* **Instructions to follow**
Where the word "vdash" shows up in the entries below, please copy the whole line.

* **Provided data**

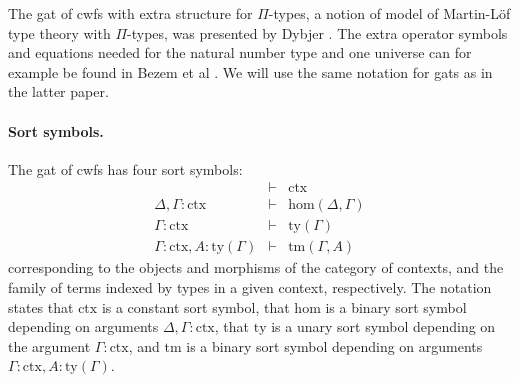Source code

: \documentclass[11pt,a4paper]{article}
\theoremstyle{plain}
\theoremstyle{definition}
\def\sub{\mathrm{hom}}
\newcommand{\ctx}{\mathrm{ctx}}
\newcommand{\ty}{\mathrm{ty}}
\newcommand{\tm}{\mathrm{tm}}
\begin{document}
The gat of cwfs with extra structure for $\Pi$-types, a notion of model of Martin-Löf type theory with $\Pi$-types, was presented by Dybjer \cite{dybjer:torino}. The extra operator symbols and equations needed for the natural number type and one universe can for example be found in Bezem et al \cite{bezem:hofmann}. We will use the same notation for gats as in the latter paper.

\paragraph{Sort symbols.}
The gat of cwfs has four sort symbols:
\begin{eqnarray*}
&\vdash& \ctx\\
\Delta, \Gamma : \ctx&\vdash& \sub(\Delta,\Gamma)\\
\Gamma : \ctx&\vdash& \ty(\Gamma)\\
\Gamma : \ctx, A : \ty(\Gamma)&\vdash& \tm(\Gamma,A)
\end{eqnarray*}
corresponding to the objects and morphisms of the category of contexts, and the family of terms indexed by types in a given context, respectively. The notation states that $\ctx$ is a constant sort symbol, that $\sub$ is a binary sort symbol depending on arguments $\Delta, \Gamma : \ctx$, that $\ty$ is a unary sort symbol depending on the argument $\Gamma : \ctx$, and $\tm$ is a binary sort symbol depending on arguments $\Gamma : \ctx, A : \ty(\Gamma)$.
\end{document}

* **Reply to the task**
&\vdash& \ctx\\
\Delta, \Gamma : \ctx&\vdash& \sub(\Delta,\Gamma)\\
\Gamma : \ctx&\vdash& \ty(\Gamma)\\
\Gamma : \ctx, A : \ty(\Gamma)&\vdash& \tm(\Gamma,A)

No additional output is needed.